▶ Task prompt:
Examine the entries and show every line in which the word "understand" is found.

▶ Recorded data:

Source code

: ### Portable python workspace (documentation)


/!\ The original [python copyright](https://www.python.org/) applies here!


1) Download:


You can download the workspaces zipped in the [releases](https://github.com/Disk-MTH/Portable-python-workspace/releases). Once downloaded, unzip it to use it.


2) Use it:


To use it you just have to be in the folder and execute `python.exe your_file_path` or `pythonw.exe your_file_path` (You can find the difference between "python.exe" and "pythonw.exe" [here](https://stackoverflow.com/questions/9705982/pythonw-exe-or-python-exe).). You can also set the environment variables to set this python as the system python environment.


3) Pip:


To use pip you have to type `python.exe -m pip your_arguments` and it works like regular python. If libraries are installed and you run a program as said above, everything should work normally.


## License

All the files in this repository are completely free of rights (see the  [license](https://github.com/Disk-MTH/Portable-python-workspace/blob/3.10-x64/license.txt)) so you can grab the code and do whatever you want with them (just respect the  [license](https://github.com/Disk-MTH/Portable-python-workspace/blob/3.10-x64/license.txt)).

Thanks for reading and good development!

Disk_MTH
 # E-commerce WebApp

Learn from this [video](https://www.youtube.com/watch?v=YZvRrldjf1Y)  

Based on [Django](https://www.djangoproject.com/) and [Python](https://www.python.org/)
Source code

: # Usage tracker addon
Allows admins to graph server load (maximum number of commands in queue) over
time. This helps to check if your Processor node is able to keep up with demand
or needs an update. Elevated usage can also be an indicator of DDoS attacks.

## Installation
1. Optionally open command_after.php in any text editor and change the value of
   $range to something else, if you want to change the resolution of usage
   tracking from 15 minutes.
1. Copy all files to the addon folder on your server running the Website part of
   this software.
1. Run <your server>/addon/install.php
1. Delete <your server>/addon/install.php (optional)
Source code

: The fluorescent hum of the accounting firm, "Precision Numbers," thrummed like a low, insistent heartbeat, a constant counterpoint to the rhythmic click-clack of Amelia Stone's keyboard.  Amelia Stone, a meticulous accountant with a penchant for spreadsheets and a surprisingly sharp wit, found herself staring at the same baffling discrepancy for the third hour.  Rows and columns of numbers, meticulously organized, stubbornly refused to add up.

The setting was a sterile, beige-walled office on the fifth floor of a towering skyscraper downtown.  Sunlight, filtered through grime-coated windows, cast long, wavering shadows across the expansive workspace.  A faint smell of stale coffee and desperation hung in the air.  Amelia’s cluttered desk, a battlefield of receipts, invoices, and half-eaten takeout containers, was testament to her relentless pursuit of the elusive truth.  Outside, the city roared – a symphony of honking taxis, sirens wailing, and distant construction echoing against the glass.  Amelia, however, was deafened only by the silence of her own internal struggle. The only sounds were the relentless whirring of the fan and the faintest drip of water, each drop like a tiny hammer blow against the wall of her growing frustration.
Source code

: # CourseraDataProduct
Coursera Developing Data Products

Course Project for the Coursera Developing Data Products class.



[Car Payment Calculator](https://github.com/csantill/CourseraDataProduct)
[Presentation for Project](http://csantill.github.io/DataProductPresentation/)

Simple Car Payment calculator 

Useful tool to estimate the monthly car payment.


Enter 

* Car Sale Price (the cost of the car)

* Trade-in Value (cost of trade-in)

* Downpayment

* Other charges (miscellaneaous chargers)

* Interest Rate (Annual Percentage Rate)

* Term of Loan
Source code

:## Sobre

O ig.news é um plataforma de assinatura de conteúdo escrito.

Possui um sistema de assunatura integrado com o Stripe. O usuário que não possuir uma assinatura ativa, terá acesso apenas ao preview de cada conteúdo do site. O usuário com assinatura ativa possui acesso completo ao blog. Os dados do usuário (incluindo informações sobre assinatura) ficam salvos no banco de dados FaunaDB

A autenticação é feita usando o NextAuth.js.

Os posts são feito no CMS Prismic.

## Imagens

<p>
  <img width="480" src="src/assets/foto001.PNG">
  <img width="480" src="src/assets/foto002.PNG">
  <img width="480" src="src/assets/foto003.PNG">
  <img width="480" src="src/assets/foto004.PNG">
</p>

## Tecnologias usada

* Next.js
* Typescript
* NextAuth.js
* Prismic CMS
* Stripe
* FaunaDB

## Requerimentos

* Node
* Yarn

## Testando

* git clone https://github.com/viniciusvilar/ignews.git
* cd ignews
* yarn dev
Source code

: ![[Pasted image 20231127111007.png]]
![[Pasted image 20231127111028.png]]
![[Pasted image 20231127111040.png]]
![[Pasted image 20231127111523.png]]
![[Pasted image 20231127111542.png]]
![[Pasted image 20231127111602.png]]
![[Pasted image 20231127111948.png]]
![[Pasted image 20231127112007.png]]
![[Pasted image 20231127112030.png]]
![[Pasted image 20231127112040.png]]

--

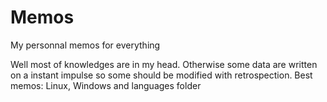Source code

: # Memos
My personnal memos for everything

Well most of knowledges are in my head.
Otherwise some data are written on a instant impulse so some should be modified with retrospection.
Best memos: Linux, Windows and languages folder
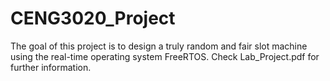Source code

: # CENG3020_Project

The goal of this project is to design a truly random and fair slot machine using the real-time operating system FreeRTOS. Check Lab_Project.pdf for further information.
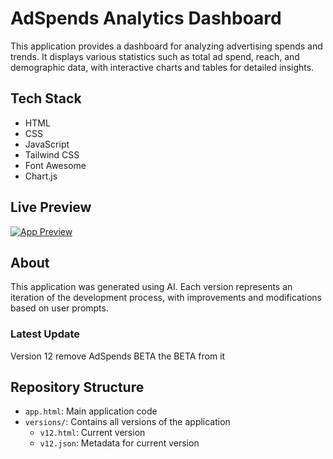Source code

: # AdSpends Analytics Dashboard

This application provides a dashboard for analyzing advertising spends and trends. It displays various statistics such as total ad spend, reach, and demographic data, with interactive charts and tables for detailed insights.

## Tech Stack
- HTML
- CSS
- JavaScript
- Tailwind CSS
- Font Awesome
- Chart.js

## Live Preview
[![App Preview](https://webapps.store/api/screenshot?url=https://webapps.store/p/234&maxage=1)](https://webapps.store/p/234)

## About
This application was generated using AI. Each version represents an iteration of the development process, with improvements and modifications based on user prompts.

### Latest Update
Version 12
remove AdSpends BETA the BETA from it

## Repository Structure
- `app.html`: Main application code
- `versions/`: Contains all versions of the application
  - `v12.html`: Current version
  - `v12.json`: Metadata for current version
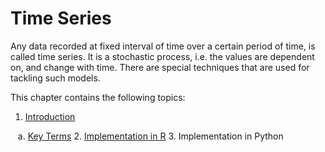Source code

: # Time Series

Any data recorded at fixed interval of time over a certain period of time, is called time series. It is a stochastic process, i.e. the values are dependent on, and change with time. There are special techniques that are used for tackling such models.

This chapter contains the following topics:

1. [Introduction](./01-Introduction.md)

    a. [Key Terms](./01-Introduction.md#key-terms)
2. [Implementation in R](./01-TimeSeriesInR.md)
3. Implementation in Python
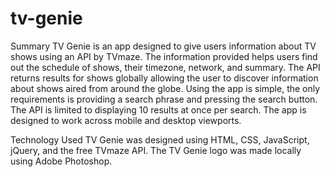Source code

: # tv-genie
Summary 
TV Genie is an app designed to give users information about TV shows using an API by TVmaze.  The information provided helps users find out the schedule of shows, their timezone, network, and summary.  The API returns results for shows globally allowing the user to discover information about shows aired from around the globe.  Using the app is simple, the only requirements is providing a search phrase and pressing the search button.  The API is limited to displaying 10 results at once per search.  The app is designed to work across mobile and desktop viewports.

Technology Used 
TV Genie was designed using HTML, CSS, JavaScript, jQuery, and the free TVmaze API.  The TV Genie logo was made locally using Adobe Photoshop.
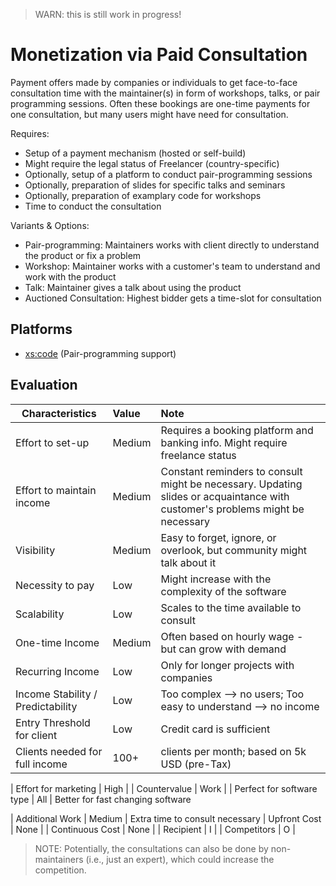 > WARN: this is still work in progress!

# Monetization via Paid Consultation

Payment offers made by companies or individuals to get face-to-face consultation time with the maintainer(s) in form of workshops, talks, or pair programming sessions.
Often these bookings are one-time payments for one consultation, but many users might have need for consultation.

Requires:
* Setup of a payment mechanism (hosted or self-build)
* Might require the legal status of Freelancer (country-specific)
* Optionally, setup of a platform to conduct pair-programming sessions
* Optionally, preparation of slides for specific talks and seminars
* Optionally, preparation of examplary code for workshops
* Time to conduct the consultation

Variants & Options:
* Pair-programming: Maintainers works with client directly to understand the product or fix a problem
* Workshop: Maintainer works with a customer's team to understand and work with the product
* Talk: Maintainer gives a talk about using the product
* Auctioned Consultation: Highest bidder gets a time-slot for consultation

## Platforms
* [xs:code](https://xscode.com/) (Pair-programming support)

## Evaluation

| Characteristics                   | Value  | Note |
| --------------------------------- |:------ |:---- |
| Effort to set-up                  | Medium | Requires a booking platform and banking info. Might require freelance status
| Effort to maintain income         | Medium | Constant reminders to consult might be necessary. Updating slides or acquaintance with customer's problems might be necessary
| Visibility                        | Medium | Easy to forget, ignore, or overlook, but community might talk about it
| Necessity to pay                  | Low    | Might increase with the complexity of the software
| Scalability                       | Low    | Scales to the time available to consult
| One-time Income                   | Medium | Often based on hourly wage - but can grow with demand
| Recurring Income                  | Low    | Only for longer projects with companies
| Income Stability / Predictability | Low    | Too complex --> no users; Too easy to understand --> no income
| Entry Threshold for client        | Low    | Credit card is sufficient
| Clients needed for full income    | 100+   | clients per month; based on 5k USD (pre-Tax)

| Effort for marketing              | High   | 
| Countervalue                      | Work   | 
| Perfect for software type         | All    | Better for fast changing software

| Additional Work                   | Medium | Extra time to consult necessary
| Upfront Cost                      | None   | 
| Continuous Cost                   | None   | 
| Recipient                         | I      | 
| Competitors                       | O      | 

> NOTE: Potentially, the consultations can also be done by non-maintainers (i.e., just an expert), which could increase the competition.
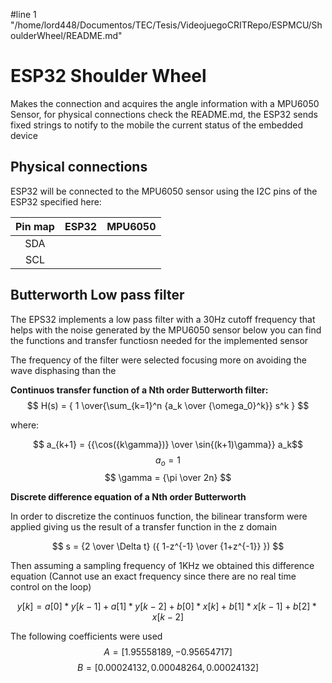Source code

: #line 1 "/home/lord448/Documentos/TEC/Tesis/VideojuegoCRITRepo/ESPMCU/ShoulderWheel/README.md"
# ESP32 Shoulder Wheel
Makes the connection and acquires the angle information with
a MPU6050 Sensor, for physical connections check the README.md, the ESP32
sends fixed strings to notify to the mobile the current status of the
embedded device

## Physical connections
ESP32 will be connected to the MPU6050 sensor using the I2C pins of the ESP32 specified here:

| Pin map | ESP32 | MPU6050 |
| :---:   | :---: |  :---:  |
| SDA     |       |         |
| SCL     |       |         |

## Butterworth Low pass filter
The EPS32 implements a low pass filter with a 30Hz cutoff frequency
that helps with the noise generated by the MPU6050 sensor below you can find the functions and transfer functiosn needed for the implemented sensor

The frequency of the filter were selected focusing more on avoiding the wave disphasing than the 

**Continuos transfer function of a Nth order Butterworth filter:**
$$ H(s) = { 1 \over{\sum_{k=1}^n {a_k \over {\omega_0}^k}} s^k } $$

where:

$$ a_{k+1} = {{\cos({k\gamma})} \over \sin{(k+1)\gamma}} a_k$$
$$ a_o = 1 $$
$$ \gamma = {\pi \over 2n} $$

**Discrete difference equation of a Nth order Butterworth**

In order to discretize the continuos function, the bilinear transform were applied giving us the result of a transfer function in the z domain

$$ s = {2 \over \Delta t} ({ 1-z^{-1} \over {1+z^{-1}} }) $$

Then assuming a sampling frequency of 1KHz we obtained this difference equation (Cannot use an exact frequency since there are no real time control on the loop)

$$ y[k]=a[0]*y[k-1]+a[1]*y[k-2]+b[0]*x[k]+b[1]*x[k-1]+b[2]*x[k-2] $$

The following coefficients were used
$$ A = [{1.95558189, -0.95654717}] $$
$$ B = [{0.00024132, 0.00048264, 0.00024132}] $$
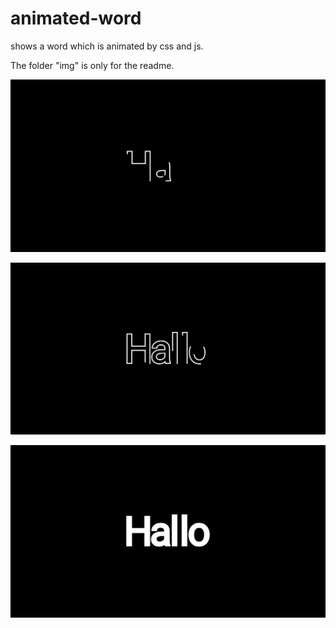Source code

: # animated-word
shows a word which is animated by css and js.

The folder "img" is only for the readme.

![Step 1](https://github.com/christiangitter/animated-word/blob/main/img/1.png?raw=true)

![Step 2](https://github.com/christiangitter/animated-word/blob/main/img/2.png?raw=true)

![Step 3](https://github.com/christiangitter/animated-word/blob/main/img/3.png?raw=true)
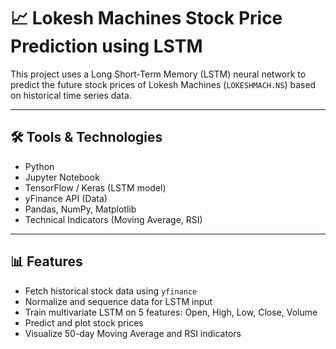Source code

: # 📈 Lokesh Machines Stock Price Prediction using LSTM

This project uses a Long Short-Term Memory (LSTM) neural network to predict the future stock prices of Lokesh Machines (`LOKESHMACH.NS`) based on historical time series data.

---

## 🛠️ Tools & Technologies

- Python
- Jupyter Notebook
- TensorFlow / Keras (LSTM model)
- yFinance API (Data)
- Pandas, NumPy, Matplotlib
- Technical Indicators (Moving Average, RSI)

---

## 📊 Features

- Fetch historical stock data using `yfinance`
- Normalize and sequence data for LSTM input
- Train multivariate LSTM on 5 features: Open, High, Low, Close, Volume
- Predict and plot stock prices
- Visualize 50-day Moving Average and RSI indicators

▶ Task answer:
* Pair-programming: Maintainers works with client directly to understand the product or fix a problem
* Workshop: Maintainer works with a customer's team to understand and work with the product
| Income Stability / Predictability | Low    | Too complex --> no users; Too easy to understand --> no income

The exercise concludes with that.